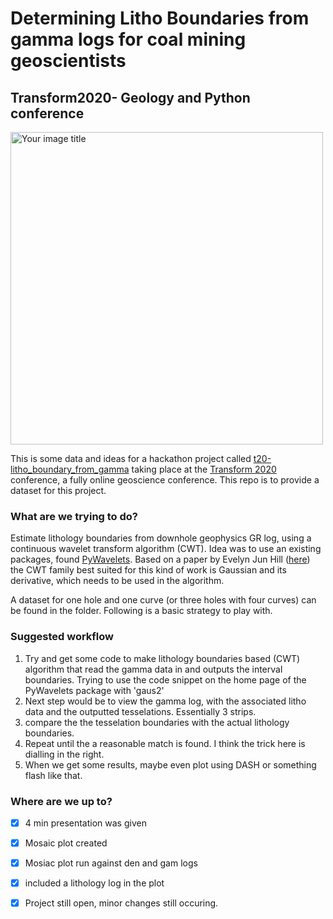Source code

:# Determining Litho Boundaries from gamma logs for coal mining geoscientists
## Transform2020- Geology and Python conference

<img src="https://raw.githubusercontent.com/galena100/Transform2020/master/t20-litho_boundary_from_gamma/test_on_synthetic_data.JPG" alt="Your image title" width="500"/>

This is some data and ideas for a hackathon project called [t20-litho_boundary_from_gamma](https://swung.slack.com/archives/C014YJM3UJW) taking place at the [Transform 2020](https://transform2020.sched.com/)  conference, a fully online geoscience conference.  This repo is to provide a dataset for this project.

### What are we trying to do?

Estimate lithology boundaries from downhole geophysics GR log, using a continuous wavelet transform algorithm (CWT).  Idea was to use an existing packages, found [PyWavelets](https://pywavelets.readthedocs.io/en/latest/index.html#).  Based on a paper by Evelyn Jun Hill ([here](https://www.researchgate.net/publication/339871641_Improving_Automated_Geological_Logging_of_Drill_Holes_by_Incorporating_Multiscale_Spatial_Methods)) the CWT family best suited for this kind of work is Gaussian and its derivative, which needs to be used in the algorithm.

A dataset for one hole and one curve (or three holes with four curves) can be found in the folder. Following is a basic strategy  to play with.

### Suggested workflow
1. Try and get some code to make lithology boundaries based (CWT) algorithm that read the gamma data in and outputs the interval boundaries.  Trying to use the code snippet on the home page of the PyWavelets package with 'gaus2'
2. Next step would be to view the gamma log, with the associated litho data and the outputted tesselations.  Essentially 3 strips.
3. compare the the tesselation boundaries with the actual lithology boundaries.  
4. Repeat until the a reasonable match is found.  I think the trick here is dialling in the right.
5. When we get some results, maybe even plot using DASH or something flash like that.

### Where are we up to?

- [x] 4 min presentation was given
    
- [x] Mosaic plot created
    
- [x] Mosiac plot run against den and gam logs
    
- [x] included a lithology log in the plot 
    
- [x] Project still open, minor changes still occuring.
===
▸ **TASK TO COMPLETE**: Copy the data word for word. Pictures do not go in the copy.

▸ **ANSWER FOR THE TASK**:
Source code

:# Determining Litho Boundaries from gamma logs for coal mining geoscientists
## Transform2020- Geology and Python conference

<img src="https://raw.githubusercontent.com/galena100/Transform2020/master/t20-litho_boundary_from_gamma/test_on_synthetic_data.JPG" alt="Your image title" width="500"/>

This is some data and ideas for a hackathon project called [t20-litho_boundary_from_gamma](https://swung.slack.com/archives/C014YJM3UJW) taking place at the [Transform 2020](https://transform2020.sched.com/)  conference, a fully online geoscience conference.  This repo is to provide a dataset for this project.

### What are we trying to do?

Estimate lithology boundaries from downhole geophysics GR log, using a continuous wavelet transform algorithm (CWT).  Idea was to use an existing packages, found [PyWavelets](https://pywavelets.readthedocs.io/en/latest/index.html#).  Based on a paper by Evelyn Jun Hill ([here](https://www.researchgate.net/publication/339871641_Improving_Automated_Geological_Logging_of_Drill_Holes_by_Incorporating_Multiscale_Spatial_Methods)) the CWT family best suited for this kind of work is Gaussian and its derivative, which needs to be used in the algorithm.

A dataset for one hole and one curve (or three holes with four curves) can be found in the folder. Following is a basic strategy  to play with.

### Suggested workflow
1. Try and get some code to make lithology boundaries based (CWT) algorithm that read the gamma data in and outputs the interval boundaries.  Trying to use the code snippet on the home page of the PyWavelets package with 'gaus2'
2. Next step would be to view the gamma log, with the associated litho data and the outputted tesselations.  Essentially 3 strips.
3. compare the the tesselation boundaries with the actual lithology boundaries.  
4. Repeat until the a reasonable match is found.  I think the trick here is dialling in the right.
5. When we get some results, maybe even plot using DASH or something flash like that.

### Where are we up to?

- [x] 4 min presentation was given
    
- [x] Mosaic plot created
    
- [x] Mosiac plot run against den and gam logs
    
- [x] included a lithology log in the plot 
    
- [x] Project still open, minor changes still occuring.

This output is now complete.